Hence, current air conditioning standards are based on research in the 1960s, which used a "standard metabolic rate" to achieve a "comfortable working temperature". The metabolic rate is the speed at which our bodies burn energy, also a clue to how much heat our bodies produce.

However, the study was based more on what 40-year-old men felt, although women's rates are typically 35 per cent lower. Currently, scientists from Maastricht University in the Netherlands agree that women prefer warmer working temperatures and would like to be in a room of 25C (77F) compared with 22C (72F) for men.

After observing 16 young women in an office, they found that the women needed less air conditioning than men. The authors of the study have suggested that standard settings should be changed so that gender differences can be factored.

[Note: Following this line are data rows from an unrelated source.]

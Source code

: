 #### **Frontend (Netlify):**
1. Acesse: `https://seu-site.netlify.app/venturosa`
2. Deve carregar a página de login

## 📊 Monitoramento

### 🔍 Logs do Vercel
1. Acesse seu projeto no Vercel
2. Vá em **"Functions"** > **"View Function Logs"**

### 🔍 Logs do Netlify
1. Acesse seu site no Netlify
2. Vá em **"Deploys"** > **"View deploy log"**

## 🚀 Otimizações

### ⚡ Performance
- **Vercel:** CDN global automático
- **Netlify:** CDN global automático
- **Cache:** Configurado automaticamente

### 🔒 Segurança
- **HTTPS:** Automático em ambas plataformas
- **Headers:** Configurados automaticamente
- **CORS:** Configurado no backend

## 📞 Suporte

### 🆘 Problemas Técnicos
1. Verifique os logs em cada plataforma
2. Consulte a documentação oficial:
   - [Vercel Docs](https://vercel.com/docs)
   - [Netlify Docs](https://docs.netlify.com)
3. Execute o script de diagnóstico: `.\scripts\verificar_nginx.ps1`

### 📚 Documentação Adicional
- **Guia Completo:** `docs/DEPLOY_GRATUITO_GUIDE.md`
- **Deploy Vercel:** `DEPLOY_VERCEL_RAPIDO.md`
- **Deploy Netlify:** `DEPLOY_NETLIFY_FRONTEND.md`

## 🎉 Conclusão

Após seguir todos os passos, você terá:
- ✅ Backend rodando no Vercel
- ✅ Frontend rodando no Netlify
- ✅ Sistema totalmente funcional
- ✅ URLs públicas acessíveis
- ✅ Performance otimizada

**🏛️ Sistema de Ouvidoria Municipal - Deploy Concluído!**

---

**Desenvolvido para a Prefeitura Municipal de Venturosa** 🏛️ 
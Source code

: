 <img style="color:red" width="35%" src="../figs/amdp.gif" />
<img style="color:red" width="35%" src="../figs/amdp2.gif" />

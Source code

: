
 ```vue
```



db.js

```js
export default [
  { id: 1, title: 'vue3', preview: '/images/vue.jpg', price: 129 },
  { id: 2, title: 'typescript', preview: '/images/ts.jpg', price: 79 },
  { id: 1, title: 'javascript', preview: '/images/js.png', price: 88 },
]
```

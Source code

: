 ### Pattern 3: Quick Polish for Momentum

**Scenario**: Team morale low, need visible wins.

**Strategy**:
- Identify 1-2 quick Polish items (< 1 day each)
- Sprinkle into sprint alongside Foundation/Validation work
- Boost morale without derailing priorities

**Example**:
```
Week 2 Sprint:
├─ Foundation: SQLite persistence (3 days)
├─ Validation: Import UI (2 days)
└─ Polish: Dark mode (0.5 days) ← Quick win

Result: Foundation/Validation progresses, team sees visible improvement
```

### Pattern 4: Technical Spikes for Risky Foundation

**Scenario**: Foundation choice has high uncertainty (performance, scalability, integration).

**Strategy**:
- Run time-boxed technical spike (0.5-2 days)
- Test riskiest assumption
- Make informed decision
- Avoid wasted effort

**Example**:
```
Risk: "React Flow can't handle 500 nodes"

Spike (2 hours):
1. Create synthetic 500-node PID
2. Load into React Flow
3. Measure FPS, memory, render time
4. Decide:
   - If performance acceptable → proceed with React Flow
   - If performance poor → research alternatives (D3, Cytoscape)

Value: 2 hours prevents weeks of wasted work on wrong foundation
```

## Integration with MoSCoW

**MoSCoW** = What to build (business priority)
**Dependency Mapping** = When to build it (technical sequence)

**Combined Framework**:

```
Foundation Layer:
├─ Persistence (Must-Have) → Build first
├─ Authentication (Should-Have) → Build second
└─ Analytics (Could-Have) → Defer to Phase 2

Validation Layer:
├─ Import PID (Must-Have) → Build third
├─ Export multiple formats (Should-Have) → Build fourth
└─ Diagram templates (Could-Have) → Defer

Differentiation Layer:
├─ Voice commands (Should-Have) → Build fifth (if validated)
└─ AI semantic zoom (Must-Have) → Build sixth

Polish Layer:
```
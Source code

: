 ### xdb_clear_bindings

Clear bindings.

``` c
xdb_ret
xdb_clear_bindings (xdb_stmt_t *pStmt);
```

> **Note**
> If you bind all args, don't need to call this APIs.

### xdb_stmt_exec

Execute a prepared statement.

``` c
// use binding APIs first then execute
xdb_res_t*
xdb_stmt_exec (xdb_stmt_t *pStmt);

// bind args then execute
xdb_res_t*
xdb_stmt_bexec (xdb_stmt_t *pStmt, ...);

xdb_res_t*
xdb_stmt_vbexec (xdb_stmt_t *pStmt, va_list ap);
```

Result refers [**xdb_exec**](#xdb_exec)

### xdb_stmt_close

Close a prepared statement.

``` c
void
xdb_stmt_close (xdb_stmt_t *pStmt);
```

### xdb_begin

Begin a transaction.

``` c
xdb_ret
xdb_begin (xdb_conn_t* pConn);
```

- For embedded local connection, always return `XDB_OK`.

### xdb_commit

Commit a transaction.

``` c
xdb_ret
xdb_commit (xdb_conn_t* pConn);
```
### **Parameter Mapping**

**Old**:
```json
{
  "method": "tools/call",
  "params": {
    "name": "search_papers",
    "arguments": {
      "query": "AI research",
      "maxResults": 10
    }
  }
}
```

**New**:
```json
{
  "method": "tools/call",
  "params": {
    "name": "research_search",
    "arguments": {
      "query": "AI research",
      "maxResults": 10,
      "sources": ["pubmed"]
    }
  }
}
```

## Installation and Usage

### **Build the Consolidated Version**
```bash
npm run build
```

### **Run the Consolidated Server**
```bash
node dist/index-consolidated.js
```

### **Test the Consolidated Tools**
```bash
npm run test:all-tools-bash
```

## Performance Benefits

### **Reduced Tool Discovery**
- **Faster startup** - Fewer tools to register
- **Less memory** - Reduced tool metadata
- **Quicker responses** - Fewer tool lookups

In 'Nature Climate Change', Dr Boris Kingma and Professor Wouter van Marken Lichtenbelt said: "Thermal comfort models need to adjust the current metabolic standard by including the actual values for females."

Moreover, the older you grow, the lower your metabolic rate would be, which would lead to even older employees requiring less air conditioning.

"'Therefore current indoor climate standards may intrinsically misrepresent thermal demand of the female and senior populations," the scientists said. "Comfort models need either to be recalibrated or enhanced using a biophysical approach."